Try it
Copy exactly the lines of the data below that run from the line holding "Schlüsselwort \verb|NATURAL JOIN|." through the line holding "SELECT t1.col1 FROM table1 t1 NATURAL", both ends included.

Information
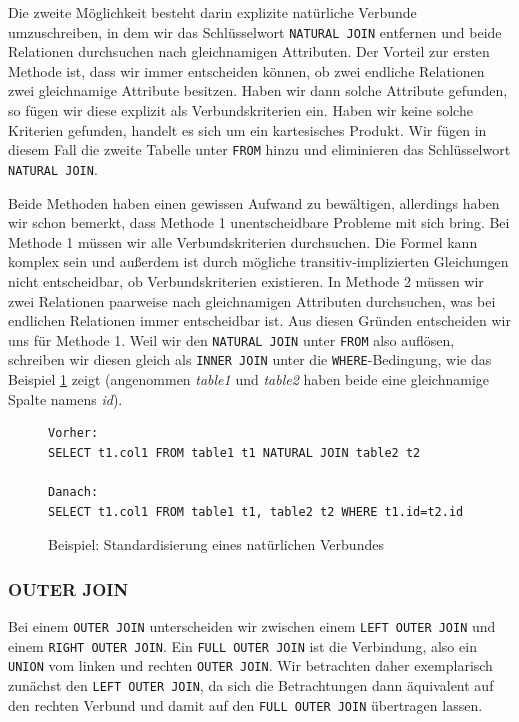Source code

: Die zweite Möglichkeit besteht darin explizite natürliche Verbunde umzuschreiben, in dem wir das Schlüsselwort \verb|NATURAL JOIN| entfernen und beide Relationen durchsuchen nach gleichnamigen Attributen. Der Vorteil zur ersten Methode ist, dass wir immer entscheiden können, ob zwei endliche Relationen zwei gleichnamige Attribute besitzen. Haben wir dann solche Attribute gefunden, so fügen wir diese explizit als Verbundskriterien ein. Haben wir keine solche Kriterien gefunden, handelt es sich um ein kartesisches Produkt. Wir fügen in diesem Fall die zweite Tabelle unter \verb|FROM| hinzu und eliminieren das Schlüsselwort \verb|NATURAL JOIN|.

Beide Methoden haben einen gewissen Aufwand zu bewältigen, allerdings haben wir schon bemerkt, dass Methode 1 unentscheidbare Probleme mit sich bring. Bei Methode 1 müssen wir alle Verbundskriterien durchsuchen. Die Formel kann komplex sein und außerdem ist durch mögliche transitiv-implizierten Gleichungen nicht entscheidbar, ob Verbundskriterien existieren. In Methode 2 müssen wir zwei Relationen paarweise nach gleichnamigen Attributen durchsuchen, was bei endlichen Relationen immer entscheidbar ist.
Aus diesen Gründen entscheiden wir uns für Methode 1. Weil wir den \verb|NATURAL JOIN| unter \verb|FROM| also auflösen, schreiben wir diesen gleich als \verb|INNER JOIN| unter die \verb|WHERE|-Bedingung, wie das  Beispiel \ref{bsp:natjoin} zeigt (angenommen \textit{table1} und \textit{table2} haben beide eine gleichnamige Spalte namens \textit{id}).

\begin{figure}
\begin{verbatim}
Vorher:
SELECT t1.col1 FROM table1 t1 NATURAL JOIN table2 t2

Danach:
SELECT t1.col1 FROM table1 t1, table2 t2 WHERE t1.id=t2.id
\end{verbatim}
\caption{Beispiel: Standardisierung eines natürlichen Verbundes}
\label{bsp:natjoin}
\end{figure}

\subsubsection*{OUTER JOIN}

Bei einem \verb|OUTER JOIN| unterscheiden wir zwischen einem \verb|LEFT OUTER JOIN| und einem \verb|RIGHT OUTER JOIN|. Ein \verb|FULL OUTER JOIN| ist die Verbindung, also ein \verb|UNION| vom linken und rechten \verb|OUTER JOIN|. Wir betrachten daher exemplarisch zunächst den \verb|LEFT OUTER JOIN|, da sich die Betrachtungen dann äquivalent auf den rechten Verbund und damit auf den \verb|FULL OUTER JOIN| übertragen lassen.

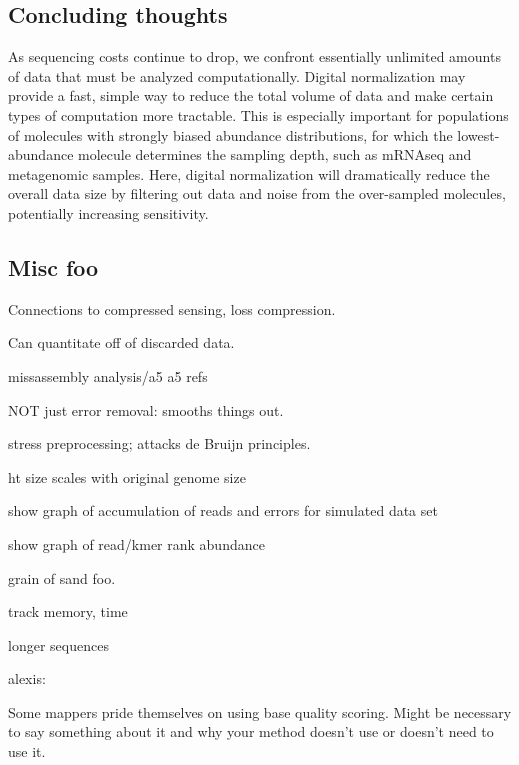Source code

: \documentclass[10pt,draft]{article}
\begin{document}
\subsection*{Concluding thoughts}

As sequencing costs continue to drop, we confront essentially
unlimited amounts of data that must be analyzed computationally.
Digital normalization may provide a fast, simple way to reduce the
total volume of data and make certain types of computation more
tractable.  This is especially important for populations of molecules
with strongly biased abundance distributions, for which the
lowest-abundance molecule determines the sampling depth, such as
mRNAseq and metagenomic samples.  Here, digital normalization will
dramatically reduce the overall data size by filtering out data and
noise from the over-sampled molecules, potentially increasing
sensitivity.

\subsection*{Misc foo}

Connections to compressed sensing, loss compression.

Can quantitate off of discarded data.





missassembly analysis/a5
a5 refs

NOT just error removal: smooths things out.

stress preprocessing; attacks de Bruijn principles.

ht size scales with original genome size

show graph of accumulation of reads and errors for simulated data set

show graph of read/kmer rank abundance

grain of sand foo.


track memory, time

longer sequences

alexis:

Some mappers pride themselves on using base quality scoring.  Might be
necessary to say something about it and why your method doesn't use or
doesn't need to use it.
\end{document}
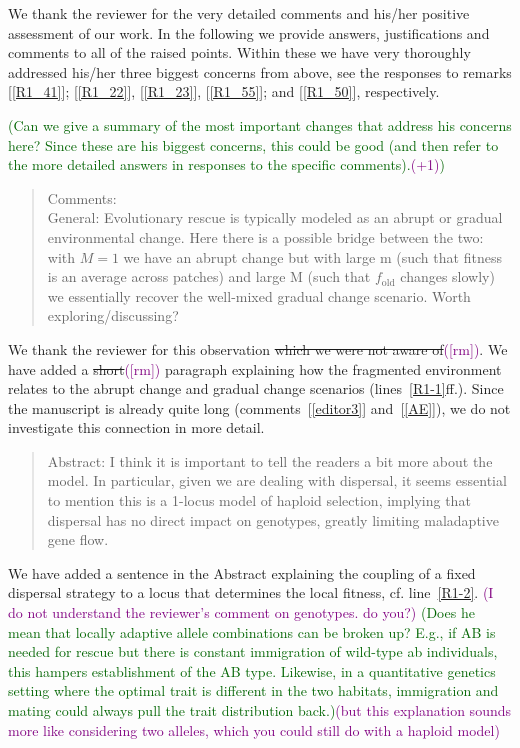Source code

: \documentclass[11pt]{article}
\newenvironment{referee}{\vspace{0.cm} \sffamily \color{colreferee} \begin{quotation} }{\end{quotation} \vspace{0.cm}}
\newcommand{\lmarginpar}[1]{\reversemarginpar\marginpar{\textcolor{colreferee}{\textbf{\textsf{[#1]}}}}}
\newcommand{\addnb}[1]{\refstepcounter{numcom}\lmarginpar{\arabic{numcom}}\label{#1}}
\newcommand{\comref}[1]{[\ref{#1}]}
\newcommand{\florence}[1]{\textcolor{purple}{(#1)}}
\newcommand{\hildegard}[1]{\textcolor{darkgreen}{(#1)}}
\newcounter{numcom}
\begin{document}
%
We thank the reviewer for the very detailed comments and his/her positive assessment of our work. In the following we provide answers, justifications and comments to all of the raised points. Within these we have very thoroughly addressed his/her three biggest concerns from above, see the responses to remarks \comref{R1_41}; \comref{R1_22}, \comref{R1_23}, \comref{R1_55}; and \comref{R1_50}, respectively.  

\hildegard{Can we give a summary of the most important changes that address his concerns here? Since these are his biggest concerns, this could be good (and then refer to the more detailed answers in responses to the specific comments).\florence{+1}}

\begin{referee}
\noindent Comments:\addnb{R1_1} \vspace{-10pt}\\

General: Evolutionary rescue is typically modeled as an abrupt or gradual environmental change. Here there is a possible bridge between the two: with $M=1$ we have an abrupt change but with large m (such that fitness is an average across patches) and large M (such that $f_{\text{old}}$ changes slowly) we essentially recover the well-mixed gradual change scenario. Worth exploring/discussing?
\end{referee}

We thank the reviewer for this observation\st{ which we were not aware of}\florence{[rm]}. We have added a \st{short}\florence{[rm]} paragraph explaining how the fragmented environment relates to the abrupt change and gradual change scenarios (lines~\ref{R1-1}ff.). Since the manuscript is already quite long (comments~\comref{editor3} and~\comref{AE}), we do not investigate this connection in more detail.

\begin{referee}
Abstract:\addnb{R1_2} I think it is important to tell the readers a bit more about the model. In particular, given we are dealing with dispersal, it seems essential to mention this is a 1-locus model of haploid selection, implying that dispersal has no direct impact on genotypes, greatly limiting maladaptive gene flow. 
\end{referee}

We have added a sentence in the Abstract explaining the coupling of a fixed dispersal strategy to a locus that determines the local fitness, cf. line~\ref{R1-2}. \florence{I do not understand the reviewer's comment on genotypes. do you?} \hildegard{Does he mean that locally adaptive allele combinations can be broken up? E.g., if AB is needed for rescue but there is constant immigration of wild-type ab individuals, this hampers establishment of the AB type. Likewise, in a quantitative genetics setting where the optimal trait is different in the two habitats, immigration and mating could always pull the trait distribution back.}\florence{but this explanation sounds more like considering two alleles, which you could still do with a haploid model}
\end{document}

Answer box
: Die zweite Möglichkeit besteht darin explizite natürliche Verbunde umzuschreiben, in dem wir das Schlüsselwort \verb|NATURAL JOIN| entfernen und beide Relationen durchsuchen nach gleichnamigen Attributen. Der Vorteil zur ersten Methode ist, dass wir immer entscheiden können, ob zwei endliche Relationen zwei gleichnamige Attribute besitzen. Haben wir dann solche Attribute gefunden, so fügen wir diese explizit als Verbundskriterien ein. Haben wir keine solche Kriterien gefunden, handelt es sich um ein kartesisches Produkt. Wir fügen in diesem Fall die zweite Tabelle unter \verb|FROM| hinzu und eliminieren das Schlüsselwort \verb|NATURAL JOIN|.

Beide Methoden haben einen gewissen Aufwand zu bewältigen, allerdings haben wir schon bemerkt, dass Methode 1 unentscheidbare Probleme mit sich bring. Bei Methode 1 müssen wir alle Verbundskriterien durchsuchen. Die Formel kann komplex sein und außerdem ist durch mögliche transitiv-implizierten Gleichungen nicht entscheidbar, ob Verbundskriterien existieren. In Methode 2 müssen wir zwei Relationen paarweise nach gleichnamigen Attributen durchsuchen, was bei endlichen Relationen immer entscheidbar ist.
Aus diesen Gründen entscheiden wir uns für Methode 1. Weil wir den \verb|NATURAL JOIN| unter \verb|FROM| also auflösen, schreiben wir diesen gleich als \verb|INNER JOIN| unter die \verb|WHERE|-Bedingung, wie das  Beispiel \ref{bsp:natjoin} zeigt (angenommen \textit{table1} und \textit{table2} haben beide eine gleichnamige Spalte namens \textit{id}).

\begin{figure}
\begin{verbatim}
Vorher:
SELECT t1.col1 FROM table1 t1 NATURAL JOIN table2 t2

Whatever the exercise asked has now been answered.